Buongiorno, mio padre ha 61 anni ed ha effettuato il controllo del psa che e’ risultato di 5.siamo andato da uno specialista che ha dato una cura di integratori per poi effettuare dopo un mese il controllo del psa di terza generazione ed abbiamo avuto i seguenti valori: psa di terza generazione = 3,68 mentre psa free% 8.gradirei avere risposte grazie
Mi sembra che la cura abbia sortito l’effetto sperato.

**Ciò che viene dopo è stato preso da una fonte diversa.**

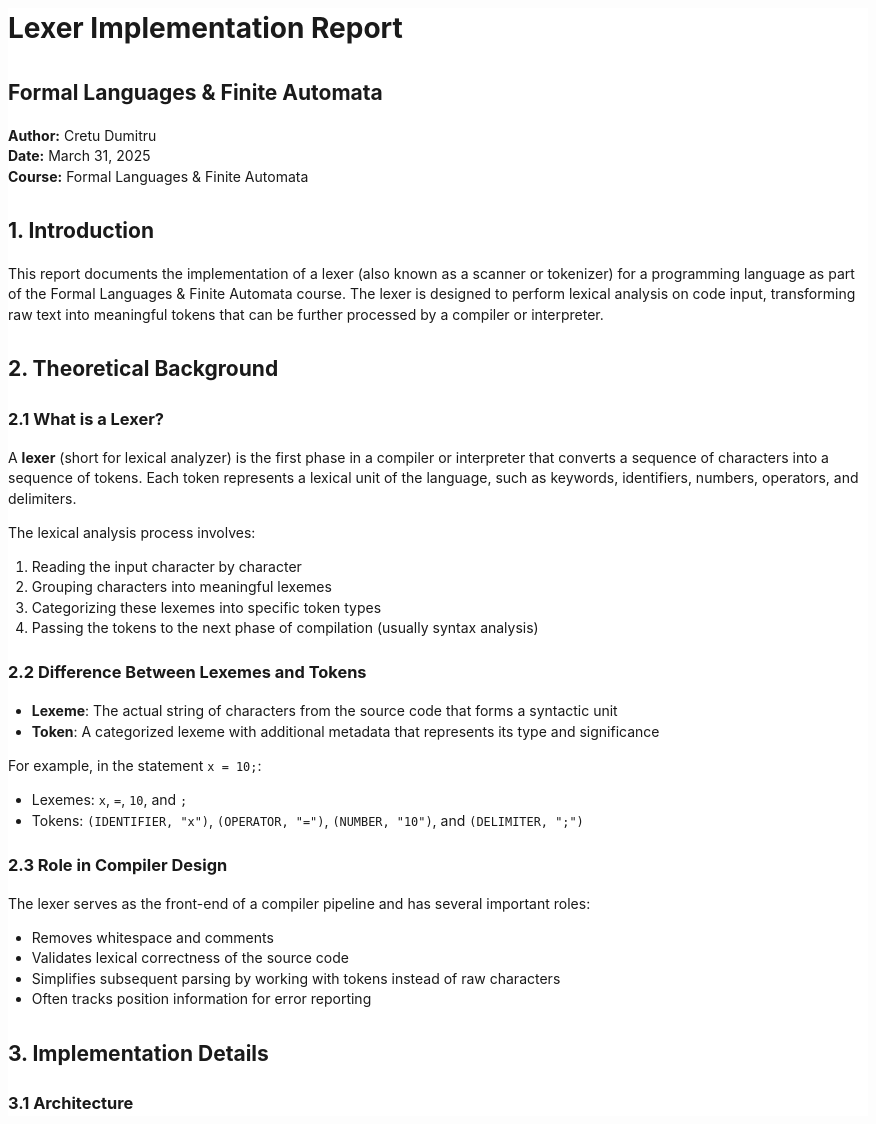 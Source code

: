 # Lexer Implementation Report
## Formal Languages & Finite Automata

**Author:** Cretu Dumitru  
**Date:** March 31, 2025  
**Course:** Formal Languages & Finite Automata

## 1. Introduction

This report documents the implementation of a lexer (also known as a scanner or tokenizer) for a programming language as part of the Formal Languages & Finite Automata course. The lexer is designed to perform lexical analysis on code input, transforming raw text into meaningful tokens that can be further processed by a compiler or interpreter.

## 2. Theoretical Background

### 2.1 What is a Lexer?

A **lexer** (short for lexical analyzer) is the first phase in a compiler or interpreter that converts a sequence of characters into a sequence of tokens. Each token represents a lexical unit of the language, such as keywords, identifiers, numbers, operators, and delimiters.

The lexical analysis process involves:
1. Reading the input character by character
2. Grouping characters into meaningful lexemes
3. Categorizing these lexemes into specific token types
4. Passing the tokens to the next phase of compilation (usually syntax analysis)

### 2.2 Difference Between Lexemes and Tokens

- **Lexeme**: The actual string of characters from the source code that forms a syntactic unit
- **Token**: A categorized lexeme with additional metadata that represents its type and significance

For example, in the statement `x = 10;`:
- Lexemes: `x`, `=`, `10`, and `;`
- Tokens: `(IDENTIFIER, "x")`, `(OPERATOR, "=")`, `(NUMBER, "10")`, and `(DELIMITER, ";")`

### 2.3 Role in Compiler Design

The lexer serves as the front-end of a compiler pipeline and has several important roles:
- Removes whitespace and comments
- Validates lexical correctness of the source code
- Simplifies subsequent parsing by working with tokens instead of raw characters
- Often tracks position information for error reporting

## 3. Implementation Details

### 3.1 Architecture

prendo da oltre dieci anni il propecia per problemi di caduta dei capelli. dopo una visita dall’urologo mi è stato prescritto omnic per problemi prostatici. cosa devo fare devo sospendere la propecia per i capelli o devo continuare a prendere entrambe?
E’ una decisione che va presa con il suo urologo, che valuterà se continuare con il basso dosaggio di finasteride presente in Propecia.
Ho ritirato le analisi 20 minuti fa: tutte nella norma nei valori,ma il PSA risulta 5,69. Nelle precedenti analisi il PSA era sempre sotto il 4. Devo aspettare e ripetere l’esame o devo preoccuparmi?
Ah!!! dimenticavo ho 58 anni.
Nessuna preoccupazione particolare, ma ne parli con il suo medico.
Mio padre ha 77 anni a fatto l’esame del psa ed il valore è uscito a 4,40 rispetto a otto mesi fa che era uscito a 2,75 da premettere che a giorni alterni fa uso di una capsula di omnic dobbiamo preoccuparci ho il valore è normale rispetto agli anni che ha.
Il valore è ancora accettabile, ma consiglio di rivalutare la situazione con il medico che eventualmente potrebbe decidere di aumentare Omnic.
buonasera ,ho 46 anni ,ho ritirato le analisi del psa e i valori sono i seguenti: psa 0,69 ed i valori di rif sono0-4,00 devo preoccuparmi
Al contrario, è un ottimo valore.
il mio compagno,dopo visite e analisi , gli hanno diagnosticato una scherosi del collo vescicale,,i valori del psa sono di 1,3 ,,, lui ha 41 anni senza nessuna altra patologia,, grazie
ho 47 anni e da circa 20 giorni ho rilevato i seguenti sintomi difficoltà a iniziare la minzione con getto debole fastidio e salutari doloretti in sede perineale. ho eseguito una settimana fa gli esami e i risultati dicono: psa tot 0,618 psa free 0,18 psa free/totale 29,1 le urine sono tutte negative compresa l’urinocoltura nell’ultima settimana i sintomi si sono ridotti ma non scomparsi e circa 4 anni fa ho avuto un problema di prostatite? i risultati li devo portare al mio medico curante… qual’è il suo parere? grazie
Dagli esami non risulta nulla di particolare e probabilmente possiamo escludere anche una prostatite ed un’infezione per l’esito dell’urinocoltura. Magari mi faccia sapere cosa ne pensa il suo medico.
ho ritirato le analisi del psa i valori sono i seguenti: free psa 0.088 – psa ultrasensibile 0.510 – free/tot. psa ratio 17.255. Con questi valori, poichè è la prima volta che effettuo quest’analisi, devo preoccuparmi? Ho 59 anni. Grazie.
Direi che non c’è nulla di cui preoccuparsi.